**THE TASK:** Restate the listing exactly and in full.

**STUDY MATERIAL:**
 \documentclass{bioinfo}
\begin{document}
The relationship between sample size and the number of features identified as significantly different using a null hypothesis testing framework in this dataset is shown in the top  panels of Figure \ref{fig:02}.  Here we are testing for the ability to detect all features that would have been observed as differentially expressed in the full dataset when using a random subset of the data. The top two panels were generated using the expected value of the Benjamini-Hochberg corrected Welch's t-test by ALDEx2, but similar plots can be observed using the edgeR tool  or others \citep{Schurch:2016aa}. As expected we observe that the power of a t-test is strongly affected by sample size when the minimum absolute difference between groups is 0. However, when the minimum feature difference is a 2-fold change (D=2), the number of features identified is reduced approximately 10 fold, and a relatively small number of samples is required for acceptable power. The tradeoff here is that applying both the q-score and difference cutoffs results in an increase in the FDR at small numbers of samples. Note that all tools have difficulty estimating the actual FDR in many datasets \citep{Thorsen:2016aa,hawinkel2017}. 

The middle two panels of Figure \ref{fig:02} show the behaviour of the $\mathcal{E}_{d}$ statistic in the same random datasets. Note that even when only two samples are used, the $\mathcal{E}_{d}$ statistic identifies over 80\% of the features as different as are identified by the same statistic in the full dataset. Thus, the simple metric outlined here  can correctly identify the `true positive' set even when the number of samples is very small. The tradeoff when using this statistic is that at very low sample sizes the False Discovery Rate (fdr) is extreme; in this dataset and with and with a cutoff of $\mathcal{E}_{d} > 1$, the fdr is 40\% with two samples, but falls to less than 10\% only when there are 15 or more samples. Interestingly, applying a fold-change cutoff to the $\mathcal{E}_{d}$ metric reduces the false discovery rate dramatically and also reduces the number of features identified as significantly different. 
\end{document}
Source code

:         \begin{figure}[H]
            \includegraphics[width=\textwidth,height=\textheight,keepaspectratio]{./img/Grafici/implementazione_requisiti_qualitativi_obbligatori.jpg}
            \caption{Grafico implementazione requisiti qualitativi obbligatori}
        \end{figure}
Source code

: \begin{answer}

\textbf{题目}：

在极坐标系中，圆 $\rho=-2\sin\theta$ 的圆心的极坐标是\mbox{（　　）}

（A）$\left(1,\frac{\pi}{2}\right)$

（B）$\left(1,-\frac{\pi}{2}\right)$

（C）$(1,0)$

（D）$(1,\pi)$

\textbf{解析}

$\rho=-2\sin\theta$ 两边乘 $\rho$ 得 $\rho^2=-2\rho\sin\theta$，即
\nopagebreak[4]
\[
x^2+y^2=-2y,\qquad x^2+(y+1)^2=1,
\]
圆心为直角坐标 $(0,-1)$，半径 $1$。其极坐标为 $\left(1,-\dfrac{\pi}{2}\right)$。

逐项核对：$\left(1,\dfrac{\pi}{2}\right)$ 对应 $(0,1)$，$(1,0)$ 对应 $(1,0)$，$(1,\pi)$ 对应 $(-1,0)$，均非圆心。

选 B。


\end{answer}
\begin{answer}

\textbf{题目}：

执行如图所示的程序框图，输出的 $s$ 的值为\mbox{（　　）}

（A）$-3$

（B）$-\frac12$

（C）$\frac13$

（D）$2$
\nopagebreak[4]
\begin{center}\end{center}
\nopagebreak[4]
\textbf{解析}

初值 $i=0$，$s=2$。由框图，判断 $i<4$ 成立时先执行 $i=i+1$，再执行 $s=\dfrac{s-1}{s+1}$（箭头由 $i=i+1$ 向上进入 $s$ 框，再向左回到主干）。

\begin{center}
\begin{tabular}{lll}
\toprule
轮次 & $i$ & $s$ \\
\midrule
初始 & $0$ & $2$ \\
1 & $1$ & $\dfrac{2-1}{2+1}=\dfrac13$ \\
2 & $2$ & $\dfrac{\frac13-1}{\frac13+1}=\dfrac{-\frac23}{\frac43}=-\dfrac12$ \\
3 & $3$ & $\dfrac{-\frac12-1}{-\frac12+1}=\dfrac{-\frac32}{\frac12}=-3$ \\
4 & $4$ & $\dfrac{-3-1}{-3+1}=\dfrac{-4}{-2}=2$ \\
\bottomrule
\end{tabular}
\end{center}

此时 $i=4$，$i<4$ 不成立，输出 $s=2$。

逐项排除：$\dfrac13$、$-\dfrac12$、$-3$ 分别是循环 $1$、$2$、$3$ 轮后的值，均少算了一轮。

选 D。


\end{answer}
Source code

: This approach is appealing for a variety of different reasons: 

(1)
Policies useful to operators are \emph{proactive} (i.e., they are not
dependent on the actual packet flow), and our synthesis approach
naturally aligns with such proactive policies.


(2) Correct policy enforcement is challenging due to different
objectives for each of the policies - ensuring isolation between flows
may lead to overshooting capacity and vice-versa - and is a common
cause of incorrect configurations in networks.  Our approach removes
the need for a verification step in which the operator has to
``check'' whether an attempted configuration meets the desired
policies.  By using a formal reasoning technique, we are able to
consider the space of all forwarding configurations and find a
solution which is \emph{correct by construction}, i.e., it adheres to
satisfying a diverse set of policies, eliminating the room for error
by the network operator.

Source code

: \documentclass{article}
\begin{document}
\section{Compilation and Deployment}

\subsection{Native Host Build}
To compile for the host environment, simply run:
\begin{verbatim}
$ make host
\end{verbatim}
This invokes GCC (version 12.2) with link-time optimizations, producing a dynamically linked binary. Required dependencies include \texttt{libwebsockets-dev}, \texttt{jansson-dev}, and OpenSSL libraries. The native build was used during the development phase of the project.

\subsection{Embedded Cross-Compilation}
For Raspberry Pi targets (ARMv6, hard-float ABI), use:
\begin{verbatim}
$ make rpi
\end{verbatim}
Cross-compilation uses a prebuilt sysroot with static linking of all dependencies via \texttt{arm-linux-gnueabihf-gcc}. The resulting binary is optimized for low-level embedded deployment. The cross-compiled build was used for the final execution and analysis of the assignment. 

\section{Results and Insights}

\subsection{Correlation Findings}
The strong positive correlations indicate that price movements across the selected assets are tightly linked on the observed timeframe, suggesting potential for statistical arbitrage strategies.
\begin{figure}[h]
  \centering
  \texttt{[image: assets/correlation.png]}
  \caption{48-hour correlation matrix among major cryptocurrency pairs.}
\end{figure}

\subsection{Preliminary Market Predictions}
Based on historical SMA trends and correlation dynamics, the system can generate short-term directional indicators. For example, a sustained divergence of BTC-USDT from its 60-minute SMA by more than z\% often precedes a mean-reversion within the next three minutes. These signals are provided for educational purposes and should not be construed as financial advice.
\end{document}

**EXERCISE RESULT:**
 \documentclass{bioinfo}
\begin{document}
The relationship between sample size and the number of features identified as significantly different using a null hypothesis testing framework in this dataset is shown in the top  panels of Figure \ref{fig:02}.  Here we are testing for the ability to detect all features that would have been observed as differentially expressed in the full dataset when using a random subset of the data. The top two panels were generated using the expected value of the Benjamini-Hochberg corrected Welch's t-test by ALDEx2, but similar plots can be observed using the edgeR tool  or others \citep{Schurch:2016aa}. As expected we observe that the power of a t-test is strongly affected by sample size when the minimum absolute difference between groups is 0. However, when the minimum feature difference is a 2-fold change (D=2), the number of features identified is reduced approximately 10 fold, and a relatively small number of samples is required for acceptable power. The tradeoff here is that applying both the q-score and difference cutoffs results in an increase in the FDR at small numbers of samples. Note that all tools have difficulty estimating the actual FDR in many datasets \citep{Thorsen:2016aa,hawinkel2017}. 

The middle two panels of Figure \ref{fig:02} show the behaviour of the $\mathcal{E}_{d}$ statistic in the same random datasets. Note that even when only two samples are used, the $\mathcal{E}_{d}$ statistic identifies over 80\% of the features as different as are identified by the same statistic in the full dataset. Thus, the simple metric outlined here  can correctly identify the `true positive' set even when the number of samples is very small. The tradeoff when using this statistic is that at very low sample sizes the False Discovery Rate (fdr) is extreme; in this dataset and with and with a cutoff of $\mathcal{E}_{d} > 1$, the fdr is 40\% with two samples, but falls to less than 10\% only when there are 15 or more samples. Interestingly, applying a fold-change cutoff to the $\mathcal{E}_{d}$ metric reduces the false discovery rate dramatically and also reduces the number of features identified as significantly different. 
\end{document}
Source code

:         \begin{figure}[H]
            \includegraphics[width=\textwidth,height=\textheight,keepaspectratio]{./img/Grafici/implementazione_requisiti_qualitativi_obbligatori.jpg}
            \caption{Grafico implementazione requisiti qualitativi obbligatori}
        \end{figure}
Source code

: \begin{answer}

\textbf{题目}：

在极坐标系中，圆 $\rho=-2\sin\theta$ 的圆心的极坐标是\mbox{（　　）}

（A）$\left(1,\frac{\pi}{2}\right)$

（B）$\left(1,-\frac{\pi}{2}\right)$

（C）$(1,0)$

（D）$(1,\pi)$

\textbf{解析}

$\rho=-2\sin\theta$ 两边乘 $\rho$ 得 $\rho^2=-2\rho\sin\theta$，即
\nopagebreak[4]
\[
x^2+y^2=-2y,\qquad x^2+(y+1)^2=1,
\]
圆心为直角坐标 $(0,-1)$，半径 $1$。其极坐标为 $\left(1,-\dfrac{\pi}{2}\right)$。

逐项核对：$\left(1,\dfrac{\pi}{2}\right)$ 对应 $(0,1)$，$(1,0)$ 对应 $(1,0)$，$(1,\pi)$ 对应 $(-1,0)$，均非圆心。

选 B。


\end{answer}
\begin{answer}

\textbf{题目}：

执行如图所示的程序框图，输出的 $s$ 的值为\mbox{（　　）}

（A）$-3$

（B）$-\frac12$

（C）$\frac13$

（D）$2$
\nopagebreak[4]
\begin{center}\end{center}
\nopagebreak[4]
\textbf{解析}

初值 $i=0$，$s=2$。由框图，判断 $i<4$ 成立时先执行 $i=i+1$，再执行 $s=\dfrac{s-1}{s+1}$（箭头由 $i=i+1$ 向上进入 $s$ 框，再向左回到主干）。

\begin{center}
\begin{tabular}{lll}
\toprule
轮次 & $i$ & $s$ \\
\midrule
初始 & $0$ & $2$ \\
1 & $1$ & $\dfrac{2-1}{2+1}=\dfrac13$ \\
2 & $2$ & $\dfrac{\frac13-1}{\frac13+1}=\dfrac{-\frac23}{\frac43}=-\dfrac12$ \\
3 & $3$ & $\dfrac{-\frac12-1}{-\frac12+1}=\dfrac{-\frac32}{\frac12}=-3$ \\
4 & $4$ & $\dfrac{-3-1}{-3+1}=\dfrac{-4}{-2}=2$ \\
\bottomrule
\end{tabular}
\end{center}

此时 $i=4$，$i<4$ 不成立，输出 $s=2$。

逐项排除：$\dfrac13$、$-\dfrac12$、$-3$ 分别是循环 $1$、$2$、$3$ 轮后的值，均少算了一轮。

选 D。


\end{answer}
Source code

: This approach is appealing for a variety of different reasons: 

(1)
Policies useful to operators are \emph{proactive} (i.e., they are not
dependent on the actual packet flow), and our synthesis approach
naturally aligns with such proactive policies.


(2) Correct policy enforcement is challenging due to different
objectives for each of the policies - ensuring isolation between flows
may lead to overshooting capacity and vice-versa - and is a common
cause of incorrect configurations in networks.  Our approach removes
the need for a verification step in which the operator has to
``check'' whether an attempted configuration meets the desired
policies.  By using a formal reasoning technique, we are able to
consider the space of all forwarding configurations and find a
solution which is \emph{correct by construction}, i.e., it adheres to
satisfying a diverse set of policies, eliminating the room for error
by the network operator.

Source code

: \documentclass{article}
\begin{document}
\section{Compilation and Deployment}

\subsection{Native Host Build}
To compile for the host environment, simply run:
\begin{verbatim}
$ make host
\end{verbatim}
This invokes GCC (version 12.2) with link-time optimizations, producing a dynamically linked binary. Required dependencies include \texttt{libwebsockets-dev}, \texttt{jansson-dev}, and OpenSSL libraries. The native build was used during the development phase of the project.

\subsection{Embedded Cross-Compilation}
For Raspberry Pi targets (ARMv6, hard-float ABI), use:
\begin{verbatim}
$ make rpi
\end{verbatim}
Cross-compilation uses a prebuilt sysroot with static linking of all dependencies via \texttt{arm-linux-gnueabihf-gcc}. The resulting binary is optimized for low-level embedded deployment. The cross-compiled build was used for the final execution and analysis of the assignment. 

\section{Results and Insights}

\subsection{Correlation Findings}
The strong positive correlations indicate that price movements across the selected assets are tightly linked on the observed timeframe, suggesting potential for statistical arbitrage strategies.
\begin{figure}[h]
  \centering
  \texttt{[image: assets/correlation.png]}
  \caption{48-hour correlation matrix among major cryptocurrency pairs.}
\end{figure}

\subsection{Preliminary Market Predictions}
Based on historical SMA trends and correlation dynamics, the system can generate short-term directional indicators. For example, a sustained divergence of BTC-USDT from its 60-minute SMA by more than z\% often precedes a mean-reversion within the next three minutes. These signals are provided for educational purposes and should not be construed as financial advice.
\end{document}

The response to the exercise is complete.